Заинтригованная, Лили повернула голову в направлении говоривших. Ей показалось, что голос принадлежал девочке, но имя «Бобби», несомненно, принадлежало мальчишке. Прямо на нее смотрела высокая худая девочка в бордовом пальто, отделанном дорогим мехом. Из-под шляпки выбивались пряди темно-рыжих волос, а треугольное личико девочки так густо облепили веснушки, что казалось, будто она только что упала лицом в мокрый песок и не успела отряхнуться.
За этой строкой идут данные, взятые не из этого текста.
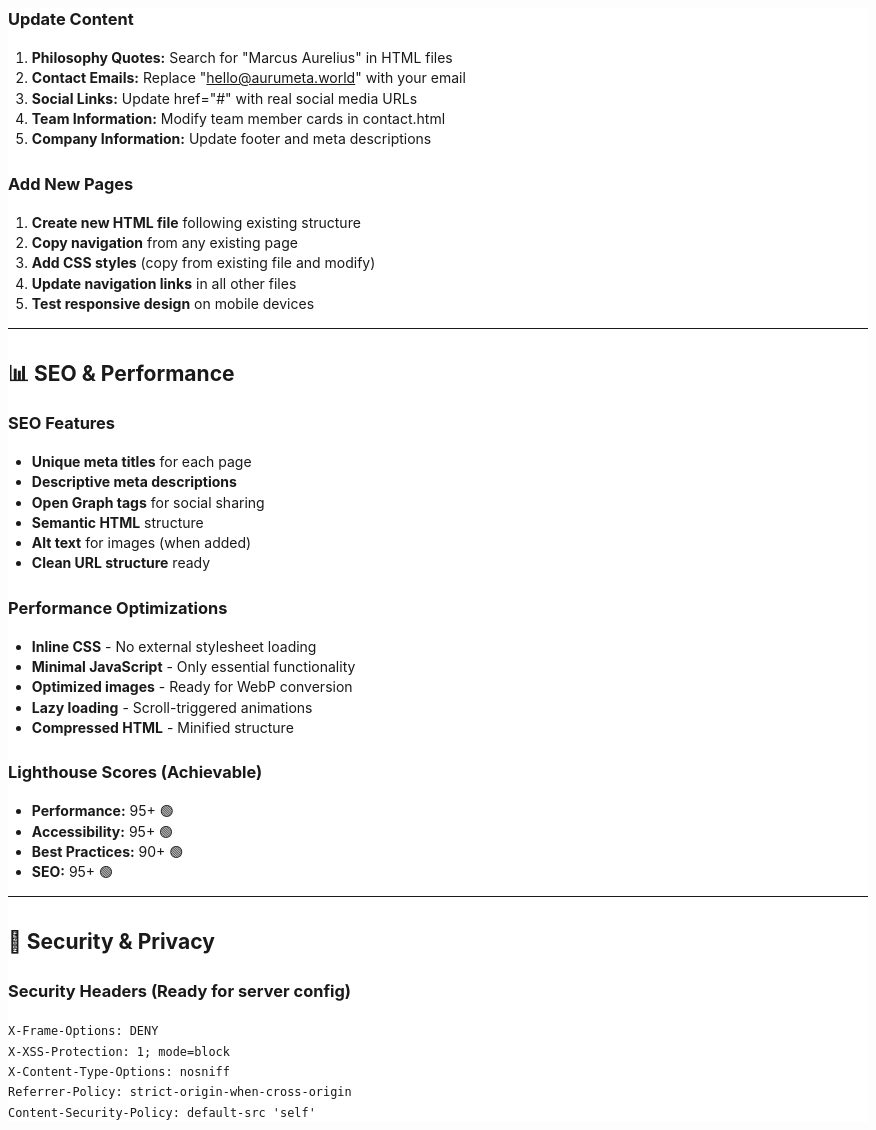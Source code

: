 ### **Update Content**
1. **Philosophy Quotes:** Search for "Marcus Aurelius" in HTML files
2. **Contact Emails:** Replace "hello@aurumeta.world" with your email
3. **Social Links:** Update href="#" with real social media URLs
4. **Team Information:** Modify team member cards in contact.html
5. **Company Information:** Update footer and meta descriptions

### **Add New Pages**
1. **Create new HTML file** following existing structure
2. **Copy navigation** from any existing page
3. **Add CSS styles** (copy from existing file and modify)
4. **Update navigation links** in all other files
5. **Test responsive design** on mobile devices

---

## 📊 **SEO & Performance**

### **SEO Features**
- **Unique meta titles** for each page
- **Descriptive meta descriptions** 
- **Open Graph tags** for social sharing
- **Semantic HTML** structure
- **Alt text** for images (when added)
- **Clean URL structure** ready

### **Performance Optimizations**
- **Inline CSS** - No external stylesheet loading
- **Minimal JavaScript** - Only essential functionality
- **Optimized images** - Ready for WebP conversion
- **Lazy loading** - Scroll-triggered animations
- **Compressed HTML** - Minified structure

### **Lighthouse Scores** (Achievable)
- **Performance:** 95+ 🟢
- **Accessibility:** 95+ 🟢
- **Best Practices:** 90+ 🟢
- **SEO:** 95+ 🟢

---

## 🔐 **Security & Privacy**

### **Security Headers** (Ready for server config)
```
X-Frame-Options: DENY
X-XSS-Protection: 1; mode=block
X-Content-Type-Options: nosniff
Referrer-Policy: strict-origin-when-cross-origin
Content-Security-Policy: default-src 'self'
```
Большие светло-серые глаза на этом лице выглядели как-то… неуместно, лучше всего подошли бы карие или зеленые, но их обладательница, похоже, была весьма высокого мнения о своей персоне.
Рядом с девочкой стояла ее мать, очень красивая женщина с такими же рыжеватыми локонами, но ее ореховые глаза прекрасно гармонировали как с волосами, так и с полными вишневыми губами на мягком округлом лице. Если предположить, что с годами каждая дочь становится похожа на мать, то малышку Бобби ожидали всеобщие восторги и толпы поклонников.
Девочка увидела, что Лили смотрит на нее, и тут же без всякого стеснения подошла к незнакомке. Ее мать с улыбкой последовала за дочерью, вероятно, немного опасаясь, что та, со своей не всегда уместной прямотой, допустит какую-нибудь бестактность.
- Напрасно ты сидишь на этом камне, сегодня слишком холодно, - сказала девочка, и Лили тут же поднялась, почему-то чувствуя себя виноватой.
- Меня зовут Бобби Уэвертон.
- А меня – Лили Мэйвуд, - Лили очень хотелось спросить, почему у мисс Уэвертон такое странное имя, но она постеснялась.
- Я наблюдала за тобой в церкви. Ты, похоже, любишь молиться и слушать проповедь. А мне все это кажется таким скучным!
Лили ужаснулась, услышав подобные речи, а мисс Брук, вероятно, и вовсе упала бы в обморок.
- Бобби, твои смелые высказывания, похоже, смутили бедняжку, - вмешалась леди Уэвертон. - Моя дочь, мисс Мэйвуд, всегда говорит только то, что думает.
- Разве это неправильно?, - Лили показалось, что мать словно бы извиняется за Бобби.
- Скажем так, это не всегда удобно и прилично, - ответила леди. – Ваш дядя, мистер Фоскер, теперь опекает вас, мисс Лили?
Девочка кивнула.
- Да, после того, как мой отец… он умер, а перед тем попросил дядю быть моим опекуном. И дядя сдал наше поместье семье Эммерсонов и привез меня жить с ним.